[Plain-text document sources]
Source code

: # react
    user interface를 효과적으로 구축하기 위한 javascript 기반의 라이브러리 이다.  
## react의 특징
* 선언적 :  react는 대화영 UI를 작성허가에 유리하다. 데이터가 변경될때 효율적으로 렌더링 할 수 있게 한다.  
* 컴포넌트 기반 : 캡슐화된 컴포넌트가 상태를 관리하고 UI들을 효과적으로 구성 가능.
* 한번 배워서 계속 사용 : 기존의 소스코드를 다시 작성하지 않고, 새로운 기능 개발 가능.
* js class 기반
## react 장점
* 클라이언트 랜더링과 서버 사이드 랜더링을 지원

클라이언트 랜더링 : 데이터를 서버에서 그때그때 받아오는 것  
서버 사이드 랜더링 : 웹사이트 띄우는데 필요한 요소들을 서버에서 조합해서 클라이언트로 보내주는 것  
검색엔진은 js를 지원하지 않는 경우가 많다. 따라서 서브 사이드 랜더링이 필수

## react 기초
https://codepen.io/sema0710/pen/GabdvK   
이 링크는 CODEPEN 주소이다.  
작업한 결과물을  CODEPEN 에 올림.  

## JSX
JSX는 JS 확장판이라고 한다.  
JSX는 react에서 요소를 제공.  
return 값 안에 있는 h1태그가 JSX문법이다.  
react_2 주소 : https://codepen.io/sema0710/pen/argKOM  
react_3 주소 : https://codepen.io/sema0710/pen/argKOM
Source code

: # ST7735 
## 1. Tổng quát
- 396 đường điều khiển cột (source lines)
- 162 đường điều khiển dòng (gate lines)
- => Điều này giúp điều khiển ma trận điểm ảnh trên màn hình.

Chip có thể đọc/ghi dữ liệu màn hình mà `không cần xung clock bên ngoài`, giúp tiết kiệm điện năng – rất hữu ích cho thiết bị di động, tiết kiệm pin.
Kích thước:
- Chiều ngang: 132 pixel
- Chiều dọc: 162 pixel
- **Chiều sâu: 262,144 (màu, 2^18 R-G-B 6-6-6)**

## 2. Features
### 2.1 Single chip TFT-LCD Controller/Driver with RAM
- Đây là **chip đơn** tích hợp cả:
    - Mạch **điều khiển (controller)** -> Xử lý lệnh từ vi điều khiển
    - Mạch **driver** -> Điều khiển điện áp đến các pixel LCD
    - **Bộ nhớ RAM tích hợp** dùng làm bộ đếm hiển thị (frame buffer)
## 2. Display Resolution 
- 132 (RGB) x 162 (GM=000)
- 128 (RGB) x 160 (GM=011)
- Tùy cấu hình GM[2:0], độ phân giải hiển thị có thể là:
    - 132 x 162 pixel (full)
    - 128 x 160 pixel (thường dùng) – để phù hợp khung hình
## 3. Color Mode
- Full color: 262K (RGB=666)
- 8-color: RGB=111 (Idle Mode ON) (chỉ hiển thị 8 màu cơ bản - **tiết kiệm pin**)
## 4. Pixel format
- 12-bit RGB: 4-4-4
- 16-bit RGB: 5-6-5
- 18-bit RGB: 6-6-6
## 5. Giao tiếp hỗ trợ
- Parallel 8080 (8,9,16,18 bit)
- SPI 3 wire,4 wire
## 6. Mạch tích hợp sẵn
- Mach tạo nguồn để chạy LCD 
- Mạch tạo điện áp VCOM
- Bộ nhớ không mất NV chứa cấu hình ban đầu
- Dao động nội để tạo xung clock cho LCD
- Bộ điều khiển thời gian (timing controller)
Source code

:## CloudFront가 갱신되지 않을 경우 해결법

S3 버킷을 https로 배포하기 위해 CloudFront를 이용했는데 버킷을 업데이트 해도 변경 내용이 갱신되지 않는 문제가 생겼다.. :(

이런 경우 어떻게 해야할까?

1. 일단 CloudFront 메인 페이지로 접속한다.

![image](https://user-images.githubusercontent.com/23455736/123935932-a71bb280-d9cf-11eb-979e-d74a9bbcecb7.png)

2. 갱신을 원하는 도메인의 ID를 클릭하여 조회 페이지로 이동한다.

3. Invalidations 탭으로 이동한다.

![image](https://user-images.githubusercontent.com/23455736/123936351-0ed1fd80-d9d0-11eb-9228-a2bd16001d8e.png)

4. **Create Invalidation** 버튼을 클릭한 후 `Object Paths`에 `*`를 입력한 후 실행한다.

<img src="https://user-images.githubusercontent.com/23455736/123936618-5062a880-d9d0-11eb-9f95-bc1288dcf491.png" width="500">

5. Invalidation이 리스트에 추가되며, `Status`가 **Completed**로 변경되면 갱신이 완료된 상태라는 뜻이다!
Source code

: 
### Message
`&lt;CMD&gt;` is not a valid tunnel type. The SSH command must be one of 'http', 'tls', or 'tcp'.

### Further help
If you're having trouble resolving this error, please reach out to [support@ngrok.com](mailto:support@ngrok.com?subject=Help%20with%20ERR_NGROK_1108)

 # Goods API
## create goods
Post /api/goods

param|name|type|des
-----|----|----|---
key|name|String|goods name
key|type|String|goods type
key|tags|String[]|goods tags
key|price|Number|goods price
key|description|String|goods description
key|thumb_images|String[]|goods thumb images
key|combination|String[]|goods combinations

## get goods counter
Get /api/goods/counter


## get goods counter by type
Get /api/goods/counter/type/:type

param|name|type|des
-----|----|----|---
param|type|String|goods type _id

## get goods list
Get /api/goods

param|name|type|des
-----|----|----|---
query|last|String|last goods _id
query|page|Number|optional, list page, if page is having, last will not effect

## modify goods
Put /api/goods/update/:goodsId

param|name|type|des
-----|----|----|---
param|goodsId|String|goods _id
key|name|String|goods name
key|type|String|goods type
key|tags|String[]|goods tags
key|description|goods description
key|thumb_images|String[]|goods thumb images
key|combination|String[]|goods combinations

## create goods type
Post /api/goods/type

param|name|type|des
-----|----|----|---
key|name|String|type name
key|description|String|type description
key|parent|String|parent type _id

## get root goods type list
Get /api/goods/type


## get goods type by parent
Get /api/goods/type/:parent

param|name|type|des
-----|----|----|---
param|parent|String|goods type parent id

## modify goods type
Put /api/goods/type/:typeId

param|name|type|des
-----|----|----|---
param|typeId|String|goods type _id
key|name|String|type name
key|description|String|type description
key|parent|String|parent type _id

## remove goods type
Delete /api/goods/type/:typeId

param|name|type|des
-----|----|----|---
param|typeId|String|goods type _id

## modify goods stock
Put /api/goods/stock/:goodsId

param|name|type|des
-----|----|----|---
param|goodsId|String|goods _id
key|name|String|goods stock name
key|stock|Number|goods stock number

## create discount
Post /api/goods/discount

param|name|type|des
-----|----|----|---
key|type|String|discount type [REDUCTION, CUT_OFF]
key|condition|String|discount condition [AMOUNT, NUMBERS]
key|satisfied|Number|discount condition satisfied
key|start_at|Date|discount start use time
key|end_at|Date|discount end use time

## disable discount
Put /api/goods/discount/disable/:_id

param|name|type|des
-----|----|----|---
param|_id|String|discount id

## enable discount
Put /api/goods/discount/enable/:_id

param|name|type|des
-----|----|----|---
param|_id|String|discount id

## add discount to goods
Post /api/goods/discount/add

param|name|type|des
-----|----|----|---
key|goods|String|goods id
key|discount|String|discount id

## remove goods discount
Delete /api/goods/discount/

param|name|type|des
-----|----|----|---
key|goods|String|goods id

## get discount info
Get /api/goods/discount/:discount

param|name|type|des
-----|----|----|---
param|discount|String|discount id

**PROMPT:** Filter the entries above down to the lines that contain "kiệm".

**OUTPUT BELOW:**
Chip có thể đọc/ghi dữ liệu màn hình mà `không cần xung clock bên ngoài`, giúp tiết kiệm điện năng – rất hữu ích cho thiết bị di động, tiết kiệm pin.
- 8-color: RGB=111 (Idle Mode ON) (chỉ hiển thị 8 màu cơ bản - **tiết kiệm pin**)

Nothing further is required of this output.